# Task item:
Examine the data line by line and report how many lines include the word "Modifica", with no additional output.

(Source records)
#####
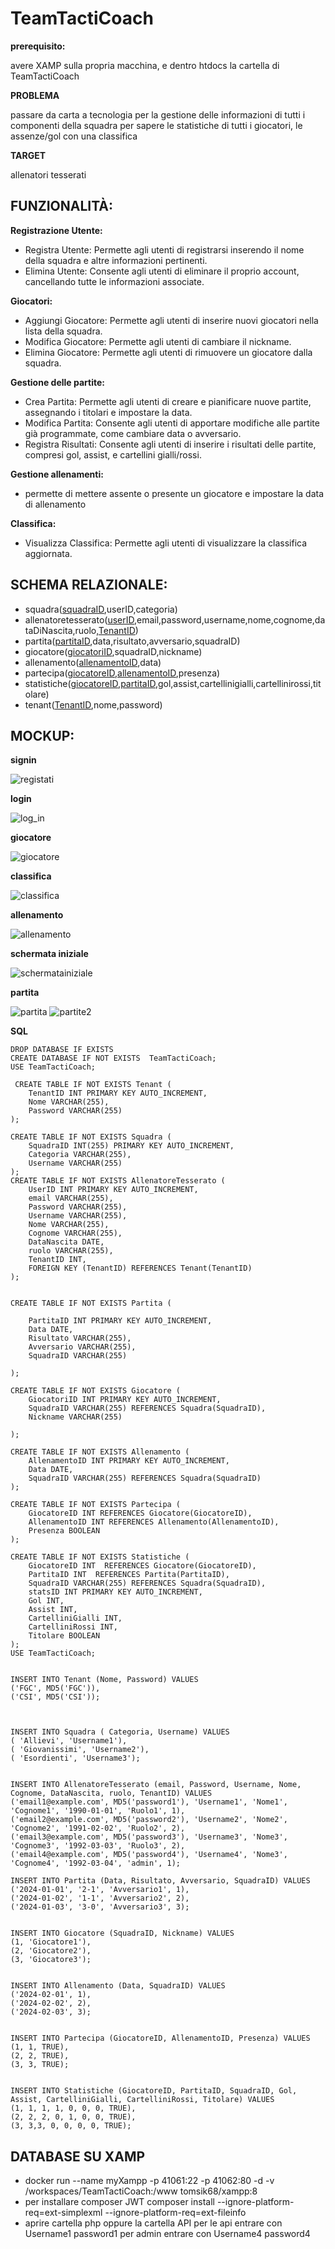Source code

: # TeamTactiCoach
**prerequisito:**

avere XAMP sulla propria macchina, e dentro htdocs la cartella di TeamTactiCoach

**PROBLEMA**

passare da carta a tecnologia per la gestione delle informazioni di tutti i componenti della squadra per sapere le statistiche di tutti i giocatori, le assenze/gol con una classifica

**TARGET**

allenatori tesserati 

## FUNZIONALITÀ:

**Registrazione Utente:**
- Registra Utente: Permette agli utenti di registrarsi inserendo il nome della squadra e altre informazioni pertinenti.
- Elimina Utente: Consente agli utenti di eliminare il proprio account, cancellando tutte le informazioni associate.

**Giocatori:**
- Aggiungi Giocatore: Permette agli utenti di inserire nuovi giocatori nella lista della squadra.
- Modifica Giocatore: Permette agli utenti di cambiare il nickname.
- Elimina Giocatore: Permette agli utenti di rimuovere un giocatore dalla squadra.

**Gestione delle partite:**
- Crea Partita: Permette agli utenti di creare e pianificare nuove partite, assegnando i titolari e impostare la data.
- Modifica Partita: Consente agli utenti di apportare modifiche alle partite già programmate, come cambiare data o avversario.
- Registra Risultati: Consente agli utenti di inserire i risultati delle partite, compresi gol, assist, e cartellini gialli/rossi.

**Gestione allenamenti:**
- permette di mettere assente o presente un giocatore e impostare la data di allenamento
  
**Classifica:**
- Visualizza Classifica: Permette agli utenti di visualizzare la classifica aggiornata.


## SCHEMA RELAZIONALE:

- squadra(<ins>squadraID</ins>,userID,categoria)
- allenatoretesserato(<ins>userID</ins>,email,password,username,nome,cognome,dataDiNascita,ruolo,<ins>TenantID</ins>)
- partita(<ins>partitaID</ins>,data,risultato,avversario,squadraID)
- giocatore(<ins>giocatoriID</ins>,squadraID,nickname)
- allenamento(<ins>allenamentoID</ins>,data)
- partecipa(<ins>giocatoreID</ins>,<ins>allenamentoID</ins>,presenza)
- statistiche(<ins>giocatoreID</ins>,<ins>partitaID</ins>,gol,assist,cartellinigialli,cartellinirossi,titolare)
- tenant(<ins>TenantID</ins>,nome,password)
## MOCKUP:

**signin**

![registati](https://github.com/maspermattia/TeamTactiCoach/assets/101709283/4a5bafa9-ebba-40c2-8f7c-6fdba5d3baac)

**login**

![log_in](https://github.com/maspermattia/TeamTactiCoach/assets/101709283/9658821b-f331-4003-ad08-0b2966eb0eb1)

**giocatore**

![giocatore](https://github.com/maspermattia/TeamTactiCoach/assets/101709283/adc93359-cb3d-45d3-8576-4a14e65b4dad)

**classifica**

![classifica](https://github.com/maspermattia/TeamTactiCoach/assets/101709283/8de2d8de-c8bd-46a2-bdf5-fe5c6317cf7e)

**allenamento**

![allenamento](https://github.com/maspermattia/TeamTactiCoach/assets/101709283/2f8fc655-9f99-4536-83fc-9a9965b4873f)

**schermata iniziale**

![schermatainiziale](https://github.com/maspermattia/TeamTactiCoach/assets/101709283/bc596190-732b-49ed-abe1-881e9a1db06f)

**partita**

![partita](https://github.com/maspermattia/TeamTactiCoach/assets/101709283/64fa6d81-f94b-45d5-8c09-c147b734418a)
![partite2](https://github.com/maspermattia/TeamTactiCoach/assets/101709283/c857b1e2-0e7c-4f84-a8f8-c896b9fa57de)

**SQL**

```
DROP DATABASE IF EXISTS
CREATE DATABASE IF NOT EXISTS  TeamTactiCoach;
USE TeamTactiCoach;
 
 CREATE TABLE IF NOT EXISTS Tenant (
    TenantID INT PRIMARY KEY AUTO_INCREMENT,
    Nome VARCHAR(255),
    Password VARCHAR(255)
);

CREATE TABLE IF NOT EXISTS Squadra (
    SquadraID INT(255) PRIMARY KEY AUTO_INCREMENT,
    Categoria VARCHAR(255),
    Username VARCHAR(255)
);
CREATE TABLE IF NOT EXISTS AllenatoreTesserato (
    UserID INT PRIMARY KEY AUTO_INCREMENT,
    email VARCHAR(255),
    Password VARCHAR(255),
    Username VARCHAR(255),
    Nome VARCHAR(255),
    Cognome VARCHAR(255),
    DataNascita DATE,
    ruolo VARCHAR(255),
    TenantID INT, 
    FOREIGN KEY (TenantID) REFERENCES Tenant(TenantID) 
);


CREATE TABLE IF NOT EXISTS Partita (

    PartitaID INT PRIMARY KEY AUTO_INCREMENT,
    Data DATE,
    Risultato VARCHAR(255),
    Avversario VARCHAR(255),
    SquadraID VARCHAR(255)
    
);

CREATE TABLE IF NOT EXISTS Giocatore (
    GiocatoriID INT PRIMARY KEY AUTO_INCREMENT,
    SquadraID VARCHAR(255) REFERENCES Squadra(SquadraID),
    Nickname VARCHAR(255)

);

CREATE TABLE IF NOT EXISTS Allenamento (
    AllenamentoID INT PRIMARY KEY AUTO_INCREMENT,
    Data DATE,
    SquadraID VARCHAR(255) REFERENCES Squadra(SquadraID)
);

CREATE TABLE IF NOT EXISTS Partecipa (
    GiocatoreID INT REFERENCES Giocatore(GiocatoreID),
    AllenamentoID INT REFERENCES Allenamento(AllenamentoID),
    Presenza BOOLEAN
);

CREATE TABLE IF NOT EXISTS Statistiche (
    GiocatoreID INT  REFERENCES Giocatore(GiocatoreID),  
    PartitaID INT  REFERENCES Partita(PartitaID),
    SquadraID VARCHAR(255) REFERENCES Squadra(SquadraID),
    statsID INT PRIMARY KEY AUTO_INCREMENT,
    Gol INT,
    Assist INT,
    CartelliniGialli INT,
    CartelliniRossi INT,
    Titolare BOOLEAN
);
USE TeamTactiCoach;


INSERT INTO Tenant (Nome, Password) VALUES
('FGC', MD5('FGC')),
('CSI', MD5('CSI'));



INSERT INTO Squadra ( Categoria, Username) VALUES
( 'Allievi', 'Username1'),
( 'Giovanissimi', 'Username2'),
( 'Esordienti', 'Username3');


INSERT INTO AllenatoreTesserato (email, Password, Username, Nome, Cognome, DataNascita, ruolo, TenantID) VALUES
('email1@example.com', MD5('password1'), 'Username1', 'Nome1', 'Cognome1', '1990-01-01', 'Ruolo1', 1),
('email2@example.com', MD5('password2'), 'Username2', 'Nome2', 'Cognome2', '1991-02-02', 'Ruolo2', 2),
('email3@example.com', MD5('password3'), 'Username3', 'Nome3', 'Cognome3', '1992-03-03', 'Ruolo3', 2),
('email4@example.com', MD5('password4'), 'Username4', 'Nome3', 'Cognome4', '1992-03-04', 'admin', 1);

INSERT INTO Partita (Data, Risultato, Avversario, SquadraID) VALUES
('2024-01-01', '2-1', 'Avversario1', 1),
('2024-01-02', '1-1', 'Avversario2', 2),
('2024-01-03', '3-0', 'Avversario3', 3);


INSERT INTO Giocatore (SquadraID, Nickname) VALUES
(1, 'Giocatore1'),
(2, 'Giocatore2'),
(3, 'Giocatore3');


INSERT INTO Allenamento (Data, SquadraID) VALUES
('2024-02-01', 1),
('2024-02-02', 2),
('2024-02-03', 3);


INSERT INTO Partecipa (GiocatoreID, AllenamentoID, Presenza) VALUES
(1, 1, TRUE),
(2, 2, TRUE),
(3, 3, TRUE);


INSERT INTO Statistiche (GiocatoreID, PartitaID, SquadraID, Gol, Assist, CartelliniGialli, CartelliniRossi, Titolare) VALUES
(1, 1, 1, 1, 0, 0, 0, TRUE),
(2, 2, 2, 0, 1, 0, 0, TRUE),
(3, 3,3, 0, 0, 0, 0, TRUE);

```

## DATABASE SU XAMP

-    docker run --name myXampp -p 41061:22 -p 41062:80 -d -v /workspaces/TeamTactiCoach:/www tomsik68/xampp:8
- per installare composer JWT
   composer install --ignore-platform-req=ext-simplexml --ignore-platform-req=ext-fileinfo
- aprire cartella php oppure la cartella API per le api
entrare con Username1 password1
per admin entrare con Username4 password4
#####
# Result for this exercise:
2